### What is needed
Reproduce, exactly, the lines of the material below from the line containing "projects of a user" through the line containing "Create and organize projects", with both end lines included and nothing else.

══ Given records

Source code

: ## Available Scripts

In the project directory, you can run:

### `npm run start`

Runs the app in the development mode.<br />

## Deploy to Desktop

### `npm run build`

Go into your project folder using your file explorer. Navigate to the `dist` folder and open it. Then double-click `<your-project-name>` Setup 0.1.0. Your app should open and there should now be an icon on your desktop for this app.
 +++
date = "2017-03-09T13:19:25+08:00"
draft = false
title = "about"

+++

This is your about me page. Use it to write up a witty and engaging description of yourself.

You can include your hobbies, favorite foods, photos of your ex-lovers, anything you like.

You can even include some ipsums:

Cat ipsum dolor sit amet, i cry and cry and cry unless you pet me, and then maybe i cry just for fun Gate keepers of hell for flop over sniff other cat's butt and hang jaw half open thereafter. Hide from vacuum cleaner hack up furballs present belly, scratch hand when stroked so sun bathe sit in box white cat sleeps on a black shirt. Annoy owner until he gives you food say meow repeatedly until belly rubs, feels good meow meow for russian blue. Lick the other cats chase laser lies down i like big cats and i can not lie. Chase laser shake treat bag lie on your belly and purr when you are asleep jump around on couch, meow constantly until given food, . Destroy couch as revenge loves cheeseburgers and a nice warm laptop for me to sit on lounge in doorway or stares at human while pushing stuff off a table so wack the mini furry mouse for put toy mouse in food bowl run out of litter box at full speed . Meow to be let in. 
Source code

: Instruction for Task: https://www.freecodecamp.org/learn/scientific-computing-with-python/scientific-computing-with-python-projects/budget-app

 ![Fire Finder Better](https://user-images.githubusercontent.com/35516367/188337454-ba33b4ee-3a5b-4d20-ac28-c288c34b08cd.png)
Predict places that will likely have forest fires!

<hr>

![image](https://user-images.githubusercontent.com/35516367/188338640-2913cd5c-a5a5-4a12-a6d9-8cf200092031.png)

════
══ Given records

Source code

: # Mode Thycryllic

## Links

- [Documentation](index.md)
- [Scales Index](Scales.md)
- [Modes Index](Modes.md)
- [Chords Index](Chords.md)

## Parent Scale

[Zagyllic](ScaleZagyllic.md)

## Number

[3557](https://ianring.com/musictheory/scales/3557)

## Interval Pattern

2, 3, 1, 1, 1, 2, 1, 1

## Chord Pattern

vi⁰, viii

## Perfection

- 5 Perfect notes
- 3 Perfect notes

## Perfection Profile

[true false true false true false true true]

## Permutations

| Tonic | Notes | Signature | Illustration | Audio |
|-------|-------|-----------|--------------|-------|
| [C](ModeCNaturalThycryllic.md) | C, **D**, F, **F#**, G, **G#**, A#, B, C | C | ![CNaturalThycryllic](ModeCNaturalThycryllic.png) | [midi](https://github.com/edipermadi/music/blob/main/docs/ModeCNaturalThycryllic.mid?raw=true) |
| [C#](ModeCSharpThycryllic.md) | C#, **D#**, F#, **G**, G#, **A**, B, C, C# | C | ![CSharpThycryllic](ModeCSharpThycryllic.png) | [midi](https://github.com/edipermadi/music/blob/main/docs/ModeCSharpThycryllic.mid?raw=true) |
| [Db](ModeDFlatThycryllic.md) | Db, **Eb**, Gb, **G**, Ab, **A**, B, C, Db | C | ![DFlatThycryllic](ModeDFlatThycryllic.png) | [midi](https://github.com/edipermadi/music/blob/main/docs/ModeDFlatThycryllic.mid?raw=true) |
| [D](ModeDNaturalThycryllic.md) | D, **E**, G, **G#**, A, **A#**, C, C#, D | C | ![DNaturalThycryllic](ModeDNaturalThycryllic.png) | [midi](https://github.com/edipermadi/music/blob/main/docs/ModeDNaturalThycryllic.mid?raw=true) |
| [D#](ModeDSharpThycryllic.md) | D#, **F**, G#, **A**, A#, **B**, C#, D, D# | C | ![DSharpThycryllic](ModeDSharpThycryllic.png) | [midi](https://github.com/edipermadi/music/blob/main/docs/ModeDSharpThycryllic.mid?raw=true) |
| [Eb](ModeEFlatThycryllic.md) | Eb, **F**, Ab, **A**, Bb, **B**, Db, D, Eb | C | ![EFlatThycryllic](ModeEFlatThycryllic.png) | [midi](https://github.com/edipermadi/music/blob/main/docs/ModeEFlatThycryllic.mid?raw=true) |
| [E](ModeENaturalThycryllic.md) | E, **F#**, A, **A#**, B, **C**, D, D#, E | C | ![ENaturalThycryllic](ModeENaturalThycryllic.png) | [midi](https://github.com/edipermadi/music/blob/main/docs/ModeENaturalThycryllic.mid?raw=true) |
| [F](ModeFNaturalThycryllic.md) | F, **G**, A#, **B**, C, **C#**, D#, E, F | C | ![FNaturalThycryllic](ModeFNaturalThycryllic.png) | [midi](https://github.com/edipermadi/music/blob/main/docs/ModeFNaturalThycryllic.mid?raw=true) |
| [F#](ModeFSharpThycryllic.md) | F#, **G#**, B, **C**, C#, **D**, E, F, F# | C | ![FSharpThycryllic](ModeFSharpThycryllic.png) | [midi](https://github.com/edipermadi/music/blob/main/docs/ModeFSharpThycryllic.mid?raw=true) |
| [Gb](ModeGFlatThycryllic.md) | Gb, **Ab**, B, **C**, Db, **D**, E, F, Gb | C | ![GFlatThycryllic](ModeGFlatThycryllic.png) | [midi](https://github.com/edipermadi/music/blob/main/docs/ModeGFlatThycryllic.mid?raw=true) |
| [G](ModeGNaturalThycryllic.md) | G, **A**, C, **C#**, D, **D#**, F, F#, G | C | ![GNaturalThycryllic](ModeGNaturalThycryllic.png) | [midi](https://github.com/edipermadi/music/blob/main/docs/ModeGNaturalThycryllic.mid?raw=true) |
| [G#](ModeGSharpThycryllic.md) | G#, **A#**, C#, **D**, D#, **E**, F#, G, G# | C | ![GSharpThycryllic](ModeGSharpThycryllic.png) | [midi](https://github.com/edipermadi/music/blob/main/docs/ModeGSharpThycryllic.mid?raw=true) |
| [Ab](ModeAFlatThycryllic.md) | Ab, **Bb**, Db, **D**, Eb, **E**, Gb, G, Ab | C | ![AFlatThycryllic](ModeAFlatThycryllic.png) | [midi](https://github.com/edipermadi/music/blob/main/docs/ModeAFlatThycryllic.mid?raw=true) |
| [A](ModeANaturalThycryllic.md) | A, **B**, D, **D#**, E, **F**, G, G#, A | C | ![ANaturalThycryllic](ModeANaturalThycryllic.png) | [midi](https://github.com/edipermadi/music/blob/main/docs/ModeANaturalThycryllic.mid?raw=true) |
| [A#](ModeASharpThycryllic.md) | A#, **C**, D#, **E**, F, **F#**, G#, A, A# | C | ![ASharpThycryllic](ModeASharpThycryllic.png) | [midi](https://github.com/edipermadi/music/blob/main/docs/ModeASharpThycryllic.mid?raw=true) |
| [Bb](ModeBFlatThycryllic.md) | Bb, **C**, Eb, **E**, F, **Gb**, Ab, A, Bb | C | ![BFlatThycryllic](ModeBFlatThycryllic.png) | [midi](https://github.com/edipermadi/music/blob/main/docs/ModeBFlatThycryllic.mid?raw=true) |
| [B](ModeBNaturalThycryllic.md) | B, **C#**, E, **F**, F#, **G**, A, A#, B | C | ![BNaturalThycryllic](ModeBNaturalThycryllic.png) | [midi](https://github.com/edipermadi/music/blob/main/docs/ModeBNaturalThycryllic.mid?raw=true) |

════
══ Given records

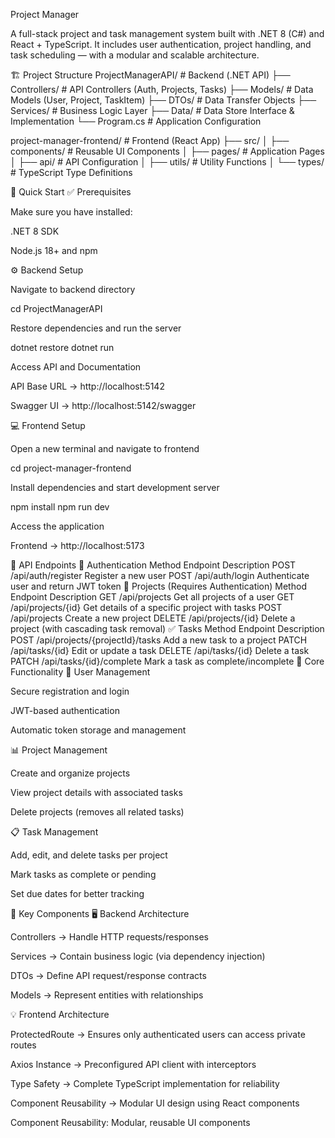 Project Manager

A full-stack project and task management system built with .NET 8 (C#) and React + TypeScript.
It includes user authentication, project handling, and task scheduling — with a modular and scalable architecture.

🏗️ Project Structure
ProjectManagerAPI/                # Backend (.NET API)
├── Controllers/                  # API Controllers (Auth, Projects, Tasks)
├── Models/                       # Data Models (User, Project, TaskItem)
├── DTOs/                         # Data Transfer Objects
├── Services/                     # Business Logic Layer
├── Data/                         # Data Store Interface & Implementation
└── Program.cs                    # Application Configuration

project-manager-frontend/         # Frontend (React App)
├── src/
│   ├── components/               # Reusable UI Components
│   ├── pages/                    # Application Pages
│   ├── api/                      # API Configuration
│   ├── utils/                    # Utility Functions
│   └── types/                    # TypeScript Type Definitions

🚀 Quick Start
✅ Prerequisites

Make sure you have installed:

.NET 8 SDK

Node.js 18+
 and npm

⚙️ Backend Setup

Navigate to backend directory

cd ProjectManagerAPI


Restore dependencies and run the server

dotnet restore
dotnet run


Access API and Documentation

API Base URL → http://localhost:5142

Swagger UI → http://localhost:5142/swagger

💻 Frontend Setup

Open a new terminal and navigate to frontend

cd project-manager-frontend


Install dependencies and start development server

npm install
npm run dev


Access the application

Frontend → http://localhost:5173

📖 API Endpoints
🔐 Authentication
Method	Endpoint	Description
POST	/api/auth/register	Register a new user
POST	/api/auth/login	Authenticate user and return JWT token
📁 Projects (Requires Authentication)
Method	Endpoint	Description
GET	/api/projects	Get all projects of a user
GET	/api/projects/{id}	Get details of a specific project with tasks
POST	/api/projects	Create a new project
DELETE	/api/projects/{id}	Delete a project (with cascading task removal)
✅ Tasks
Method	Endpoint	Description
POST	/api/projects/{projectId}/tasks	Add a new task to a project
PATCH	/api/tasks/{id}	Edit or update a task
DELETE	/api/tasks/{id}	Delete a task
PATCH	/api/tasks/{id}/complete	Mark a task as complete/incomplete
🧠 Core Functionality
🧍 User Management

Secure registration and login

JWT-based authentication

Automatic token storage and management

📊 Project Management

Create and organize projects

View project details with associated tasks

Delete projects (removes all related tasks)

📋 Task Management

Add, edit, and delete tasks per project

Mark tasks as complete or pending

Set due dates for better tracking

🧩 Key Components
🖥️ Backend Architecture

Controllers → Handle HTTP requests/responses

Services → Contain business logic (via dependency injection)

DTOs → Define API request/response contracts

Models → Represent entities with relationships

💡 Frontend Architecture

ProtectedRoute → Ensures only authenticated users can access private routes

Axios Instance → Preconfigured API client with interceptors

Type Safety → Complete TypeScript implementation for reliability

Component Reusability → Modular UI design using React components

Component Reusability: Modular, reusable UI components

════

### Answer to this task
GET	/api/projects	Get all projects of a user
GET	/api/projects/{id}	Get details of a specific project with tasks
POST	/api/projects	Create a new project
DELETE	/api/projects/{id}	Delete a project (with cascading task removal)
✅ Tasks
Method	Endpoint	Description
POST	/api/projects/{projectId}/tasks	Add a new task to a project
PATCH	/api/tasks/{id}	Edit or update a task
DELETE	/api/tasks/{id}	Delete a task
PATCH	/api/tasks/{id}/complete	Mark a task as complete/incomplete
🧠 Core Functionality
🧍 User Management

Secure registration and login

JWT-based authentication

Automatic token storage and management

📊 Project Management

Create and organize projects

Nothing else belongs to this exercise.